Dataset entries
____
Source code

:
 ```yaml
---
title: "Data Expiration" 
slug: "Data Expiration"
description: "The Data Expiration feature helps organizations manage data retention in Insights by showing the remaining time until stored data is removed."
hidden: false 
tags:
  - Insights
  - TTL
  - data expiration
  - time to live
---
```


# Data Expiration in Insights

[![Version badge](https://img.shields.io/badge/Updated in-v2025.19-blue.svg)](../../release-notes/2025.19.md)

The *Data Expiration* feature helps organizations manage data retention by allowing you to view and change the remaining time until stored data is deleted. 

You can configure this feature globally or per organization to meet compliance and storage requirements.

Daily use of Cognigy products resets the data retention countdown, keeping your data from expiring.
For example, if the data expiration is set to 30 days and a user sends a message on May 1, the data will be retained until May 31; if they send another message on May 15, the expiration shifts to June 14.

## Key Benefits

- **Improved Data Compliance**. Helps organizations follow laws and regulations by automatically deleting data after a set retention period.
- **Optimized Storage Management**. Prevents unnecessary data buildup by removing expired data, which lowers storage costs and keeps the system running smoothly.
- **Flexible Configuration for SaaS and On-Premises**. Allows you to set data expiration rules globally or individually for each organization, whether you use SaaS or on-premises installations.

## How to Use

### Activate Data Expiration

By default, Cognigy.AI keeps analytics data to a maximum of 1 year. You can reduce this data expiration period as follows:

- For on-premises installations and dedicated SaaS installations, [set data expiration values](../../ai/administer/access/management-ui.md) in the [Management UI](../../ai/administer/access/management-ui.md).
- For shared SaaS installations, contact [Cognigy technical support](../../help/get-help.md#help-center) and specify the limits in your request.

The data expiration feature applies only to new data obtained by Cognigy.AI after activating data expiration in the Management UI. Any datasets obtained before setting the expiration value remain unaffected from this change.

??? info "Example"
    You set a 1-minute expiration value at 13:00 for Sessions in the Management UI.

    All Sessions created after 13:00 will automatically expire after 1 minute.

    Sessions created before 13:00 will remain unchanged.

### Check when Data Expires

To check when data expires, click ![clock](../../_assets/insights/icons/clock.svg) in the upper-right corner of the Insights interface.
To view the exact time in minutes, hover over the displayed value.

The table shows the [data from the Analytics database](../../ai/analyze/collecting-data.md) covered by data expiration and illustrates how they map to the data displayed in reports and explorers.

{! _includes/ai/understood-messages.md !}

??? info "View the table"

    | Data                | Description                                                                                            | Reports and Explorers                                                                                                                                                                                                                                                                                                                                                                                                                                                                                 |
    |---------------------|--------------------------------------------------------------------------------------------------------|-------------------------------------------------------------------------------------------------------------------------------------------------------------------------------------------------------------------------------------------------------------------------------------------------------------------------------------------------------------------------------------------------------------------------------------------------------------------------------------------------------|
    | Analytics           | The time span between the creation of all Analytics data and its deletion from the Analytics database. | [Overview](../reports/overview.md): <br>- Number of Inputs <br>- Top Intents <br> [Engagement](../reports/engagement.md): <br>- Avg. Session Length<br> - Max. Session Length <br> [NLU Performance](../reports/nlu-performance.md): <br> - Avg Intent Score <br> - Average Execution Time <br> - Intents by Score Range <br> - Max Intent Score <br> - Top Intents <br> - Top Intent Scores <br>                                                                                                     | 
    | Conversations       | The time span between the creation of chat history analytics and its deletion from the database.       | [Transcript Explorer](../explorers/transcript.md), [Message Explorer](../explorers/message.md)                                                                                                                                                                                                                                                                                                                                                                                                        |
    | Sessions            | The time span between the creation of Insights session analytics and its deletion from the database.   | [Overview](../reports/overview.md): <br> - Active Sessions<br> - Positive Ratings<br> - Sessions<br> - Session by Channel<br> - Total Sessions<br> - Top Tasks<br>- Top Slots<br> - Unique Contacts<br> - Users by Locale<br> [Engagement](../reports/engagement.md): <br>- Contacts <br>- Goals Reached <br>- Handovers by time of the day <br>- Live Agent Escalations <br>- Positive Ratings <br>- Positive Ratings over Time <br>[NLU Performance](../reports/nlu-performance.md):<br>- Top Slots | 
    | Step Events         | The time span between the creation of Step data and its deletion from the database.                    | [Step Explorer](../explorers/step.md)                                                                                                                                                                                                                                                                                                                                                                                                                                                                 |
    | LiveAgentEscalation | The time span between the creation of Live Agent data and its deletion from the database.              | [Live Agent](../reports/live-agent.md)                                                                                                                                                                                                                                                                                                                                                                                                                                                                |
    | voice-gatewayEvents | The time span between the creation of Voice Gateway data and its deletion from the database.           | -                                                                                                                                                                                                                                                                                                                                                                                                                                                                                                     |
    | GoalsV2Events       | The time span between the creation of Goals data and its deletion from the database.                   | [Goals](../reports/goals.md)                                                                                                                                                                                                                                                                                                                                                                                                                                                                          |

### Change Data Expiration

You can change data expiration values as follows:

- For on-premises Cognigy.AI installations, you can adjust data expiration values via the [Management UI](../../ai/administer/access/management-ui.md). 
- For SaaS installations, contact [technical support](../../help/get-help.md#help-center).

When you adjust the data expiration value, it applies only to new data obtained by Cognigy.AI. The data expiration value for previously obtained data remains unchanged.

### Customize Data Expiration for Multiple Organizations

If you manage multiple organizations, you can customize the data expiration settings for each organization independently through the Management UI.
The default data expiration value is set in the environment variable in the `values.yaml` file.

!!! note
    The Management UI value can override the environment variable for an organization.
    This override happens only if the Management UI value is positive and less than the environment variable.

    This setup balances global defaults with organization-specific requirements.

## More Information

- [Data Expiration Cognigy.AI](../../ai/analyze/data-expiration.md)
____
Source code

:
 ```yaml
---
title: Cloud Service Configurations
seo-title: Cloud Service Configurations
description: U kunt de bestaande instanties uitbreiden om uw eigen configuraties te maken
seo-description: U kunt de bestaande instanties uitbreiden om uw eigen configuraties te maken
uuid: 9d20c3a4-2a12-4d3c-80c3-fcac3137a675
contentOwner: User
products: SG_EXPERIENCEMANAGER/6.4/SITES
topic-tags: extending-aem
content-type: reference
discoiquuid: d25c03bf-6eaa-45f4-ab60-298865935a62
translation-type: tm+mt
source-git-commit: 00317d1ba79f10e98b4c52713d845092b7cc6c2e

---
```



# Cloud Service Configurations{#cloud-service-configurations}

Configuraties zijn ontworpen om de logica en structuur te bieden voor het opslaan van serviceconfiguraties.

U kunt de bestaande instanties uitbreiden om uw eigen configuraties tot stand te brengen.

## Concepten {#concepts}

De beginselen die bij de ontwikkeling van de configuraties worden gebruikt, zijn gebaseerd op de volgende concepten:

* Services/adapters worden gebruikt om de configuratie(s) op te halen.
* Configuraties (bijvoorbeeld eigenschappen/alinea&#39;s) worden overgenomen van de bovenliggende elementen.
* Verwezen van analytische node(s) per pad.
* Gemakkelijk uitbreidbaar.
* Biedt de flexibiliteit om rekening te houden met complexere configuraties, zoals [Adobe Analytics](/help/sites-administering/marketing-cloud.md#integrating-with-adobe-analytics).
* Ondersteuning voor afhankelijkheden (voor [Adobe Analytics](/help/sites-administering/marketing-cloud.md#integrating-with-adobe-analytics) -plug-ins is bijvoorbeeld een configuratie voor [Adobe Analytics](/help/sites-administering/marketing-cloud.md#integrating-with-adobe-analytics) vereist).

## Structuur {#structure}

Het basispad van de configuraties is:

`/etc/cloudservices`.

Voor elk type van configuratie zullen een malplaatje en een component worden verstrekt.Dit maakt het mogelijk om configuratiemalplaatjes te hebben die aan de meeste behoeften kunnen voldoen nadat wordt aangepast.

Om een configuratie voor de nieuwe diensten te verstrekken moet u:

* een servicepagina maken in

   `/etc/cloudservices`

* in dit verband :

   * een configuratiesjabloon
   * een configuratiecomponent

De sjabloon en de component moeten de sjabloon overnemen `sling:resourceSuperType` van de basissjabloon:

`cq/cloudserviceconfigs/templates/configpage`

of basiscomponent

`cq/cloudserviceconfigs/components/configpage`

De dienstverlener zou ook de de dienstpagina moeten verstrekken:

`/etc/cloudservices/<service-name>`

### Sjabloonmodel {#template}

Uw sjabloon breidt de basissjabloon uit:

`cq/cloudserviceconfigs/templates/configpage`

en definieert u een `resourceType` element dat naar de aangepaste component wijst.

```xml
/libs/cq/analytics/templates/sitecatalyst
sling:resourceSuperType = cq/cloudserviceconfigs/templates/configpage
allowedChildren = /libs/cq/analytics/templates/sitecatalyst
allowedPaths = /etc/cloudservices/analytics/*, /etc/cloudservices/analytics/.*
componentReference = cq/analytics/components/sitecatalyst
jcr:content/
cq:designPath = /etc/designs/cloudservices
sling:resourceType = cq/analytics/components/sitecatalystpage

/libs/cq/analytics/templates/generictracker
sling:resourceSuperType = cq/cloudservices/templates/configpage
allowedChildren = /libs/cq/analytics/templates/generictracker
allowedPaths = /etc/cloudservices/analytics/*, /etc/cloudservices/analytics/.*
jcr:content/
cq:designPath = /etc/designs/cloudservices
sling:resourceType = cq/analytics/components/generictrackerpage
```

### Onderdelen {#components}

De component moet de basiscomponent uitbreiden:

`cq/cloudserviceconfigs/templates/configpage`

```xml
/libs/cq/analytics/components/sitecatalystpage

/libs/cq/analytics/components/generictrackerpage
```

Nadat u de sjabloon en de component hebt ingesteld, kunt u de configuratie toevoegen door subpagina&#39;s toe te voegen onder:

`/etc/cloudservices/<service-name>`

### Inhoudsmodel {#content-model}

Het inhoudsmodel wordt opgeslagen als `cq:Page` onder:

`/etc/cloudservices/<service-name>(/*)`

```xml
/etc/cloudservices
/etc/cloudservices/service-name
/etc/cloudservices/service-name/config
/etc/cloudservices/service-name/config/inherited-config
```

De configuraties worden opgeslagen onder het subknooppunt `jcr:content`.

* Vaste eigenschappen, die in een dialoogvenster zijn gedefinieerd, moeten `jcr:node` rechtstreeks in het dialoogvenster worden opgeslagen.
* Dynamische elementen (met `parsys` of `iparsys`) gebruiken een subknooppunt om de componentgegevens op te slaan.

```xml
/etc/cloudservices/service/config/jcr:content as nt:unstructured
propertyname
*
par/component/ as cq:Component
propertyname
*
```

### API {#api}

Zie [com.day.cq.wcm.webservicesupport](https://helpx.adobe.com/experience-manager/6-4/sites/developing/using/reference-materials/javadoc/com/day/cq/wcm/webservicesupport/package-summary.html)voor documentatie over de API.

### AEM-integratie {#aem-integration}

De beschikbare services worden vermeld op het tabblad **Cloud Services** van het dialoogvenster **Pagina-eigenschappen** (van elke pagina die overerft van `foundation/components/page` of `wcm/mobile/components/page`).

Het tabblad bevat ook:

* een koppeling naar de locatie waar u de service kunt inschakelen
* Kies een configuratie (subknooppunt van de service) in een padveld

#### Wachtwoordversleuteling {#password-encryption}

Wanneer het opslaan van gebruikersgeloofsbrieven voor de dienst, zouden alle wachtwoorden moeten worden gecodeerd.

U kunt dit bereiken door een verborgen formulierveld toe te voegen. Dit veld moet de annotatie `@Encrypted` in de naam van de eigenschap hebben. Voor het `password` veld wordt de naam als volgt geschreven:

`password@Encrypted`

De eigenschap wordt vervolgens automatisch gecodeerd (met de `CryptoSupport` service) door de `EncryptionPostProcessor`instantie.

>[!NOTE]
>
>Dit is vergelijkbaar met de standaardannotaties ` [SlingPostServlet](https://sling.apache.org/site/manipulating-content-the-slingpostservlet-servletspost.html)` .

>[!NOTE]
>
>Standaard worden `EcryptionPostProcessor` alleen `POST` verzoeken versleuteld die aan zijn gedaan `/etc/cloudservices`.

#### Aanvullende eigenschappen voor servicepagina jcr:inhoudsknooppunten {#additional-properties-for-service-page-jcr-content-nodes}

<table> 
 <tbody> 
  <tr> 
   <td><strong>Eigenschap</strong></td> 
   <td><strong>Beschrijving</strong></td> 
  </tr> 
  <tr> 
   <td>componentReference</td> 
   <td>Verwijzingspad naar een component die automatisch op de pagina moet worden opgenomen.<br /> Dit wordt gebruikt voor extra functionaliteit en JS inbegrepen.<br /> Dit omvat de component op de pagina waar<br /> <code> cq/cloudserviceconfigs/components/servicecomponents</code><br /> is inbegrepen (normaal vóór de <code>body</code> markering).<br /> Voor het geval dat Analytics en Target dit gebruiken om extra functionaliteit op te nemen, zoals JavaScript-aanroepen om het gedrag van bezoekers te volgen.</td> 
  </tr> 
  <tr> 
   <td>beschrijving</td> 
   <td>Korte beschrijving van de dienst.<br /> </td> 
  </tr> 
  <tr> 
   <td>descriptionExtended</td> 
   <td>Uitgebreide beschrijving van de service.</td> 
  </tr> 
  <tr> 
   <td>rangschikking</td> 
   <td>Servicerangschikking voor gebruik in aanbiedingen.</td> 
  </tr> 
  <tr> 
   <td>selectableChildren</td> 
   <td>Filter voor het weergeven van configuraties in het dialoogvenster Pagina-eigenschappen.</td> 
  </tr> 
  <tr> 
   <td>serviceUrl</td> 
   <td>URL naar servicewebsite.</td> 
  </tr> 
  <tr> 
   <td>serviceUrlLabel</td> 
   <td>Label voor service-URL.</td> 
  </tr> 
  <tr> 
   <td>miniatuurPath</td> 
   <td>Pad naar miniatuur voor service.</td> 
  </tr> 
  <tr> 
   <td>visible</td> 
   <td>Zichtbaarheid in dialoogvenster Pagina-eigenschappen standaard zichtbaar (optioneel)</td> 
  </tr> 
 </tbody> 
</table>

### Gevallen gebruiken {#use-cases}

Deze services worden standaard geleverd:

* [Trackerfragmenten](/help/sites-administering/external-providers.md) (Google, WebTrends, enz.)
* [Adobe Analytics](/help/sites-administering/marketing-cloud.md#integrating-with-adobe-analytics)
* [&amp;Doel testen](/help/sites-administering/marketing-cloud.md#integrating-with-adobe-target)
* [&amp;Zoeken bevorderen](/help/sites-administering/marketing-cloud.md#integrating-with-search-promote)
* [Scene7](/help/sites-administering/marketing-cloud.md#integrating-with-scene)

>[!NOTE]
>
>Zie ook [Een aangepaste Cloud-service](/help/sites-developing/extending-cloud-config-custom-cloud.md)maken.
____
What is needed ::
Search the entries for "instanties" and copy each matching line.

Finished exercise ::
description: U kunt de bestaande instanties uitbreiden om uw eigen configuraties te maken
seo-description: U kunt de bestaande instanties uitbreiden om uw eigen configuraties te maken
U kunt de bestaande instanties uitbreiden om uw eigen configuraties tot stand te brengen.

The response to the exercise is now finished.